§ Your goal: The word "would" marks the lines to keep; find each one in the data and copy it.

§ Data for review:
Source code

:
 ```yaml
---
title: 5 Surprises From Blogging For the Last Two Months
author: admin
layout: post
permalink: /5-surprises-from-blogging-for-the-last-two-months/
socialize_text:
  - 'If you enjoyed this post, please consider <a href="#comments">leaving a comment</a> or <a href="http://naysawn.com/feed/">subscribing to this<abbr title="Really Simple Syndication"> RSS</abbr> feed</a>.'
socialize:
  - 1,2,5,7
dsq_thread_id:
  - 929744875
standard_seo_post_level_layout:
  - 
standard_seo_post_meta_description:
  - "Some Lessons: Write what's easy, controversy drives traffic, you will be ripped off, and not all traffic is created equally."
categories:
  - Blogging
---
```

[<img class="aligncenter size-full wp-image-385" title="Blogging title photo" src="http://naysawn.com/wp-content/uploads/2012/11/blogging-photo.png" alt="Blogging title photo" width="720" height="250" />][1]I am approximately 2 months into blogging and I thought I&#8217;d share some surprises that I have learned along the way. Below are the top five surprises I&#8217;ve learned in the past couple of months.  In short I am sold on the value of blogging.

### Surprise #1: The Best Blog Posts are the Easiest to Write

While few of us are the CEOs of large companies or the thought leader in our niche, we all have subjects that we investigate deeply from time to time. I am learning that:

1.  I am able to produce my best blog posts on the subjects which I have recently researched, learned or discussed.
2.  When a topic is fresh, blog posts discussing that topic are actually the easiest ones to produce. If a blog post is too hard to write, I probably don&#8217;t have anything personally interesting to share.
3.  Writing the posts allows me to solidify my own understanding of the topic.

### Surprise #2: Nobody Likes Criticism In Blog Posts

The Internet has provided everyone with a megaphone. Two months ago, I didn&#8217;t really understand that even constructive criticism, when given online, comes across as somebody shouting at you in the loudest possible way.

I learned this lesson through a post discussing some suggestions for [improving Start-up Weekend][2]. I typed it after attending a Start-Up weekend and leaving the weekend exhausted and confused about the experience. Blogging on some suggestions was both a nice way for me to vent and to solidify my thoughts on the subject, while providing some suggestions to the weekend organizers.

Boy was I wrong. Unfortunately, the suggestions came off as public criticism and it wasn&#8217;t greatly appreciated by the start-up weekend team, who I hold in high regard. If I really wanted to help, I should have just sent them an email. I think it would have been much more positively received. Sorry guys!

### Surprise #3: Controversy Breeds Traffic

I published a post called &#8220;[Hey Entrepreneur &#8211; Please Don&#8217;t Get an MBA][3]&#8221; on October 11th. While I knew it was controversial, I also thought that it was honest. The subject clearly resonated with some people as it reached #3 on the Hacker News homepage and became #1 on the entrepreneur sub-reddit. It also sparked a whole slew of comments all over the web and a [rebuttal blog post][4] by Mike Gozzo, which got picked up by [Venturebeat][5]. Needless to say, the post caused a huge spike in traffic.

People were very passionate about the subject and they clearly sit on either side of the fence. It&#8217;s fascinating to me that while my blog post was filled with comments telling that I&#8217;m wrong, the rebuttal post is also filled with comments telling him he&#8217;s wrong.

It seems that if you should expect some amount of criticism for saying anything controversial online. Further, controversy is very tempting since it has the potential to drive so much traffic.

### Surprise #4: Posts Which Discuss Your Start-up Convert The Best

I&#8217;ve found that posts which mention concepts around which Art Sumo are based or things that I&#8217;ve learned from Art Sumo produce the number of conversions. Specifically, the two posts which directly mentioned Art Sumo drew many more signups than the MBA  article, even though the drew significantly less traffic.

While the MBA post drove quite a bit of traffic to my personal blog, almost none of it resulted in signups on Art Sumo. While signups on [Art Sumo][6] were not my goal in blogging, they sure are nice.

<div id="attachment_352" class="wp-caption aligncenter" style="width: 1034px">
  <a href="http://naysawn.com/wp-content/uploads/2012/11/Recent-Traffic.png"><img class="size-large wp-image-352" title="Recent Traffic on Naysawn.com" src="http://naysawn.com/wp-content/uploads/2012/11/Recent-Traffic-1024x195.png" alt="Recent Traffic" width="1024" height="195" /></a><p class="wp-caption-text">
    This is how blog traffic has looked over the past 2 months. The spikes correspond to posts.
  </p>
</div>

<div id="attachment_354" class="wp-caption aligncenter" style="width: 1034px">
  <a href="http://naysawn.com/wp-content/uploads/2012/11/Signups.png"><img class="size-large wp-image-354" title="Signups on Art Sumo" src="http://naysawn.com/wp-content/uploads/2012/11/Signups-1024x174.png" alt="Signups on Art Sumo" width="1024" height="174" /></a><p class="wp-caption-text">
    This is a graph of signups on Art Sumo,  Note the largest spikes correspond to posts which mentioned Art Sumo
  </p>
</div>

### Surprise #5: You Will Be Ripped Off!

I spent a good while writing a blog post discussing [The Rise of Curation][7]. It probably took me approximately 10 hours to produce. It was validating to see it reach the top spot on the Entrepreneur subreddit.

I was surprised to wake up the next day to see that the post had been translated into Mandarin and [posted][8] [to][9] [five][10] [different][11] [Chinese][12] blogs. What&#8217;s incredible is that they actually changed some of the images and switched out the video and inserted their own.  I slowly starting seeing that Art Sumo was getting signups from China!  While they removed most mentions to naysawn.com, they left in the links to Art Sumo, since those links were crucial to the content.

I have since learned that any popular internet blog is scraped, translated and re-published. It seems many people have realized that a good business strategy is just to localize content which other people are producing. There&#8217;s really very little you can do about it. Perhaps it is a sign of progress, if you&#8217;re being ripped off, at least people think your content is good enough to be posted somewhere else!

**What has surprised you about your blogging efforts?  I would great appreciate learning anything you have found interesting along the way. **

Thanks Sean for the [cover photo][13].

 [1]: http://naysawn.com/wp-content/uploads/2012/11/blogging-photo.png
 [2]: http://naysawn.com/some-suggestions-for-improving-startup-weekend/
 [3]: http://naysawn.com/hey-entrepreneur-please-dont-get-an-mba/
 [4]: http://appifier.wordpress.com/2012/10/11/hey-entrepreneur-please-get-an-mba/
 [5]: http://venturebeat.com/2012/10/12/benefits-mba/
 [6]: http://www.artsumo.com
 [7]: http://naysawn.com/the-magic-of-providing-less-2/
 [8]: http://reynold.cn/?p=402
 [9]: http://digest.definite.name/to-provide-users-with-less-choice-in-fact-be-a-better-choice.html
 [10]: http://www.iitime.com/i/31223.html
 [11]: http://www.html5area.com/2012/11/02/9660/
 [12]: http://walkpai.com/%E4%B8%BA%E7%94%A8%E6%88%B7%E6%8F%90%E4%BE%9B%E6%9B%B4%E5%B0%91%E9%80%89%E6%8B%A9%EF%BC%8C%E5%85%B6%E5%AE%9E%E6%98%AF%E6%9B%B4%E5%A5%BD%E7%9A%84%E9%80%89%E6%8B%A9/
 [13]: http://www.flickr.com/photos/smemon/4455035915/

§ Exercise answer:
Boy was I wrong. Unfortunately, the suggestions came off as public criticism and it wasn&#8217;t greatly appreciated by the start-up weekend team, who I hold in high regard. If I really wanted to help, I should have just sent them an email. I think it would have been much more positively received. Sorry guys!
**What has surprised you about your blogging efforts?  I would great appreciate learning anything you have found interesting along the way. **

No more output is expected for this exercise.